Contrasting responses to drought of forest floor CO2 efflux in a Loblolly pine plantation and a nearby Oak-Hickory forest

Forest floor CO2 efflux (F-ff) depends on vegetation type, climate, and soil physical properties. We assessed the effects of biological factors on F-ff by comparing a maturing pine plantation (PP) and a nearby mature Oak-Hickory-type hardwood forest (HW). F-ff was measured continuously with soil chambers connected to an IRGA during 2001-2002. At both sites, F-ff depended on soil temperature at 5 cm (T-5) when soil was moist (soil moisture, theta > 0.20 m(3) m(-3)), and on both T-5 and theta when soil was drier. A model (F-ff (T-5, theta)) explained >= 92% of the variation in the daily mean F-ff at both sites. Higher radiation reaching the ground during the leafless period, and a thinner litter layer because of faster decomposition, probably caused higher soil temperature at HW compared with PP. The annual F-ff was estimated at 1330 and 1464 g C m(-2) yr(-1) for a year with mild drought (2001) at PP and HW, respectively, and 1231 and 1557 g C m(-2) yr(-1) for a year with severe drought (2002).
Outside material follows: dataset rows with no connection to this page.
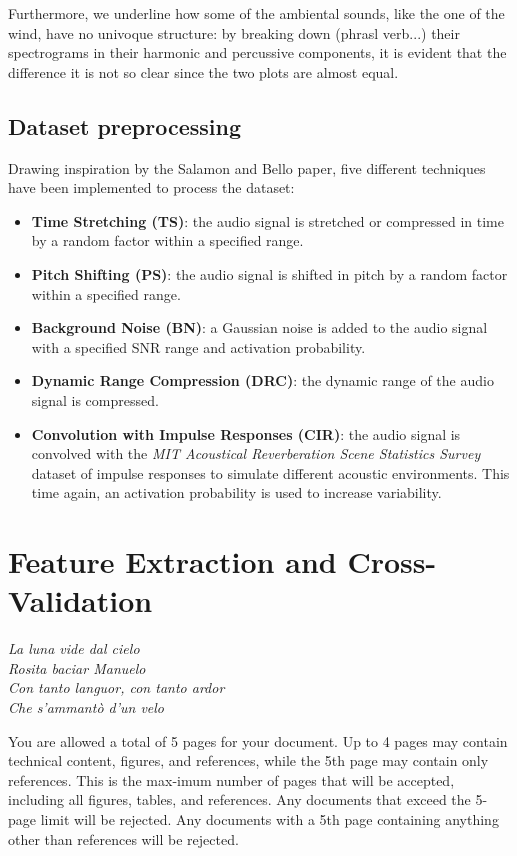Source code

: \documentclass{article}
\begin{document}
\begin{sloppy}
Furthermore, we underline how some of the ambiental sounds, like the one of the wind, have no univoque structure: by breaking down (phrasl verb...)
their spectrograms in their harmonic and percussive components, it is evident that the difference it is not so clear since the two plots are almost equal.

\subsection{Dataset preprocessing}
Drawing inspiration by the Salamon and Bello paper\cite{salamon2017deep}, five different techniques have been implemented to process the dataset:
\begin{itemize}
    \item \textbf{Time Stretching (TS)}: the audio signal is stretched or compressed in time by a random factor within a specified range.
    \item \textbf{Pitch Shifting (PS)}: the audio signal is shifted in pitch by a random factor within a specified range.
    \item \textbf{Background Noise (BN)}: a Gaussian noise is added to the audio signal with a specified SNR range and activation probability.
    \item \textbf{Dynamic Range Compression (DRC)}: the dynamic range of the audio signal is compressed.
    \item \textbf{Convolution with Impulse Responses (CIR)}: the audio signal is convolved with the \textit{MIT Acoustical Reverberation Scene Statistics Survey} dataset of impulse responses\cite{traer2016statistics} to simulate different acoustic environments. This time again, an activation probability is used to increase variability.
\end{itemize}



\section{Feature Extraction and Cross-Validation}
\textit{La luna vide dal cielo}
\\\textit{Rosita baciar Manuelo}
\\\textit{Con tanto languor, con tanto ardor}
\\\textit{Che s'ammantò d'un velo}

\label{sec:pagelimit}

You are allowed a total of 5 pages for your document. Up to 4 pages may 
contain technical content, figures, and references, while the 5th page 
may contain only references. This is the max-imum number of pages that 
will be accepted, including all figures, tables, and references. Any 
documents that exceed the 5-page limit will be rejected. Any documents 
with a 5th page containing anything other than references will be rejected.



\end{sloppy}
\end{document}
In the wetter year, higher soil temperature and moisture at HW compared with PP compensated for the negative effect on F-ff of the response to these variables resulting in similar annual F-ff at both stands. In the drier year, however, the response to soil temperature and moisture was more similar at the two stands causing the difference in the state variables to impel a higher F-ff at HW. A simple mass balance indicated that in the wetter year, C in the litter-soil system was at steady state at HW, and was accruing at PP. However, HW was probably losing C from the mineral soil during the severe drought year of 2002, while PP was accumulating C at a lower rate because of a loss of C from the litter layer. Such contrasting behavior of two forest types in close proximity might frustrate attempts to estimate regional carbon (C) fluxes and net C exchange.